▶ [DIRECTIONS FOR THIS TASK] In this exercise, write out the data word for word and leave every image out.

Pictures paired with source code:
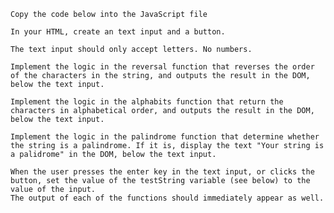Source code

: 
    Copy the code below into the JavaScript file

    In your HTML, create an text input and a button.

    The text input should only accept letters. No numbers.

    Implement the logic in the reversal function that reverses the order of the characters in the string, and outputs the result in the DOM, below the text input.

    Implement the logic in the alphabits function that return the characters in alphabetical order, and outputs the result in the DOM, below the text input.

    Implement the logic in the palindrome function that determine whether the string is a palindrome. If it is, display the text "Your string is a palidrome" in the DOM, below the text input.

    When the user presses the enter key in the text input, or clicks the button, set the value of the testString variable (see below) to the value of the input.
    The output of each of the functions should immediately appear as well.
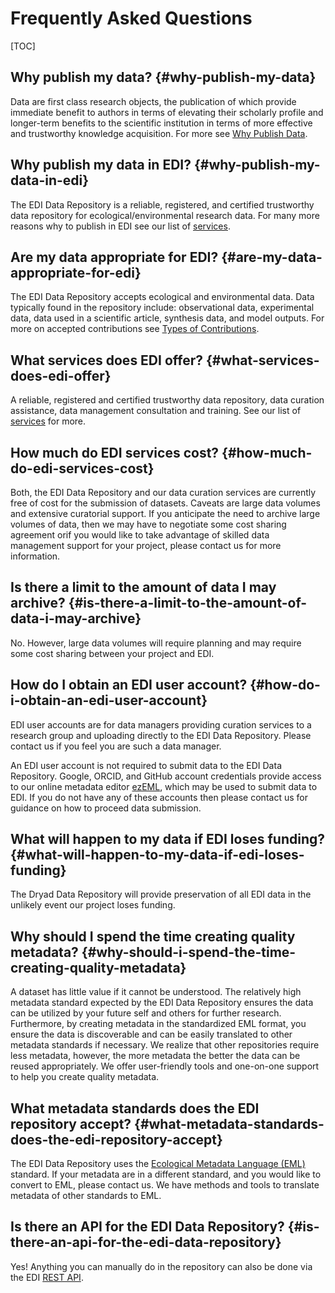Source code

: # Frequently Asked Questions


[TOC]



## Why publish my data? {#why-publish-my-data}

Data are first class research objects, the publication of which provide immediate benefit to authors in terms of elevating their scholarly profile and longer-term benefits to the scientific institution in terms of more effective and trustworthy knowledge acquisition. For more see [Why Publish Data](https://docs.google.com/document/d/1kCkh9N5VGBm2CtCW4xL_8MtwQ9hFXUJ_lPsiEj8K5ao/edit?usp=sharing).


## Why publish my data in EDI? {#why-publish-my-data-in-edi}

The EDI Data Repository is a reliable, registered, and certified trustworthy data repository for ecological/environmental research data. For many more reasons why to publish in EDI see our list of [services](https://docs.google.com/document/d/12hcNscd6qCVmHr77JWdttm6MVeyChlnhkpswEcz499o/edit?usp=sharing).


## Are my data appropriate for EDI? {#are-my-data-appropriate-for-edi}

The EDI Data Repository accepts ecological and environmental data. Data typically found in the repository include: observational data, experimental data, data used in a scientific article, synthesis data, and model outputs. For more on accepted contributions see [Types of Contributions](https://docs.google.com/document/d/1CYLTAFr9ETMkdoXhq4cEKym81euatKkgNQMfbJ79YKQ/edit?usp=sharing).


## What services does EDI offer? {#what-services-does-edi-offer}

A reliable, registered and certified trustworthy data repository, data curation assistance, data management consultation and training. See our list of [services](https://docs.google.com/document/d/12hcNscd6qCVmHr77JWdttm6MVeyChlnhkpswEcz499o/edit?usp=sharing) for more.


## How much do EDI services cost? {#how-much-do-edi-services-cost}

Both, the EDI Data Repository and our data curation services are currently free of cost for the submission of datasets. Caveats are large data volumes and extensive curatorial support. If you anticipate the need to archive large volumes of data, then we may have to negotiate some cost sharing agreement orif you would like to take advantage of skilled data management support for your project, please contact us for more information.


## Is there a limit to the amount of data I may archive? {#is-there-a-limit-to-the-amount-of-data-i-may-archive}

No. However, large data volumes will require planning and may require some cost sharing between your project and EDI.


## How do I obtain an EDI user account? {#how-do-i-obtain-an-edi-user-account}

EDI user accounts are for data managers providing curation services to a research group and uploading directly to the EDI Data Repository. Please contact us if you feel you are such a data manager. 

An EDI user account is not required to submit data to the EDI Data Repository. Google, ORCID, and GitHub account credentials provide access to our online metadata editor [ezEML](https://ezeml.edirepository.org/eml/), which may be used to submit data to EDI. If you do not have any of these accounts then please contact us for guidance on how to proceed data submission.


## What will happen to my data if EDI loses funding? {#what-will-happen-to-my-data-if-edi-loses-funding}

The Dryad Data Repository will provide preservation of all EDI data in the unlikely event our project loses funding.


## Why should I spend the time creating quality metadata? {#why-should-i-spend-the-time-creating-quality-metadata}

A dataset has little value if it cannot be understood. The relatively high metadata standard expected by the EDI Data Repository ensures the data can be utilized by your future self and others for further research. Furthermore, by creating metadata in the standardized EML format, you ensure the data is discoverable and can be easily translated to other metadata standards if necessary. We realize that other repositories require less metadata, however, the more metadata the better the data can be reused appropriately. We offer user-friendly tools and one-on-one support to help you create quality metadata.


## What metadata standards does the EDI repository accept? {#what-metadata-standards-does-the-edi-repository-accept}

The EDI Data Repository uses the [Ecological Metadata Language (EML)](https://docs.google.com/document/d/12sdLhID6SwaKAjU1aT5PAXA-9q1zaq31eNBmPRvYBC0/edit#heading=h.xxho7vmcnti) standard. If your metadata are in a different standard, and you would like to convert to EML, please contact us. We have methods and tools to translate metadata of other standards to EML.


## Is there an API for the EDI Data Repository? {#is-there-an-api-for-the-edi-data-repository}

Yes! Anything you can manually do in the repository can also be done via the EDI [REST API](https://docs.google.com/document/d/1bJ5iHuq0xqjuKKHwyfAZch_q-T2U_LzOXki8xrNls0A/edit?usp=sharing).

▶ [SOLUTION]
Source code

: 
    Copy the code below into the JavaScript file

    In your HTML, create an text input and a button.

    The text input should only accept letters. No numbers.

    Implement the logic in the reversal function that reverses the order of the characters in the string, and outputs the result in the DOM, below the text input.

    Implement the logic in the alphabits function that return the characters in alphabetical order, and outputs the result in the DOM, below the text input.

    Implement the logic in the palindrome function that determine whether the string is a palindrome. If it is, display the text "Your string is a palidrome" in the DOM, below the text input.

    When the user presses the enter key in the text input, or clicks the button, set the value of the testString variable (see below) to the value of the input.
    The output of each of the functions should immediately appear as well.
Source code

: # Frequently Asked Questions


[TOC]



## Why publish my data? {#why-publish-my-data}

Data are first class research objects, the publication of which provide immediate benefit to authors in terms of elevating their scholarly profile and longer-term benefits to the scientific institution in terms of more effective and trustworthy knowledge acquisition. For more see [Why Publish Data](https://docs.google.com/document/d/1kCkh9N5VGBm2CtCW4xL_8MtwQ9hFXUJ_lPsiEj8K5ao/edit?usp=sharing).


## Why publish my data in EDI? {#why-publish-my-data-in-edi}

The EDI Data Repository is a reliable, registered, and certified trustworthy data repository for ecological/environmental research data. For many more reasons why to publish in EDI see our list of [services](https://docs.google.com/document/d/12hcNscd6qCVmHr77JWdttm6MVeyChlnhkpswEcz499o/edit?usp=sharing).


## Are my data appropriate for EDI? {#are-my-data-appropriate-for-edi}

The EDI Data Repository accepts ecological and environmental data. Data typically found in the repository include: observational data, experimental data, data used in a scientific article, synthesis data, and model outputs. For more on accepted contributions see [Types of Contributions](https://docs.google.com/document/d/1CYLTAFr9ETMkdoXhq4cEKym81euatKkgNQMfbJ79YKQ/edit?usp=sharing).


## What services does EDI offer? {#what-services-does-edi-offer}

A reliable, registered and certified trustworthy data repository, data curation assistance, data management consultation and training. See our list of [services](https://docs.google.com/document/d/12hcNscd6qCVmHr77JWdttm6MVeyChlnhkpswEcz499o/edit?usp=sharing) for more.


## How much do EDI services cost? {#how-much-do-edi-services-cost}

Both, the EDI Data Repository and our data curation services are currently free of cost for the submission of datasets. Caveats are large data volumes and extensive curatorial support. If you anticipate the need to archive large volumes of data, then we may have to negotiate some cost sharing agreement orif you would like to take advantage of skilled data management support for your project, please contact us for more information.


## Is there a limit to the amount of data I may archive? {#is-there-a-limit-to-the-amount-of-data-i-may-archive}

No. However, large data volumes will require planning and may require some cost sharing between your project and EDI.


## How do I obtain an EDI user account? {#how-do-i-obtain-an-edi-user-account}

EDI user accounts are for data managers providing curation services to a research group and uploading directly to the EDI Data Repository. Please contact us if you feel you are such a data manager. 

An EDI user account is not required to submit data to the EDI Data Repository. Google, ORCID, and GitHub account credentials provide access to our online metadata editor [ezEML](https://ezeml.edirepository.org/eml/), which may be used to submit data to EDI. If you do not have any of these accounts then please contact us for guidance on how to proceed data submission.


## What will happen to my data if EDI loses funding? {#what-will-happen-to-my-data-if-edi-loses-funding}

The Dryad Data Repository will provide preservation of all EDI data in the unlikely event our project loses funding.


## Why should I spend the time creating quality metadata? {#why-should-i-spend-the-time-creating-quality-metadata}

A dataset has little value if it cannot be understood. The relatively high metadata standard expected by the EDI Data Repository ensures the data can be utilized by your future self and others for further research. Furthermore, by creating metadata in the standardized EML format, you ensure the data is discoverable and can be easily translated to other metadata standards if necessary. We realize that other repositories require less metadata, however, the more metadata the better the data can be reused appropriately. We offer user-friendly tools and one-on-one support to help you create quality metadata.


## What metadata standards does the EDI repository accept? {#what-metadata-standards-does-the-edi-repository-accept}

The EDI Data Repository uses the [Ecological Metadata Language (EML)](https://docs.google.com/document/d/12sdLhID6SwaKAjU1aT5PAXA-9q1zaq31eNBmPRvYBC0/edit#heading=h.xxho7vmcnti) standard. If your metadata are in a different standard, and you would like to convert to EML, please contact us. We have methods and tools to translate metadata of other standards to EML.


## Is there an API for the EDI Data Repository? {#is-there-an-api-for-the-edi-data-repository}

Yes! Anything you can manually do in the repository can also be done via the EDI [REST API](https://docs.google.com/document/d/1bJ5iHuq0xqjuKKHwyfAZch_q-T2U_LzOXki8xrNls0A/edit?usp=sharing).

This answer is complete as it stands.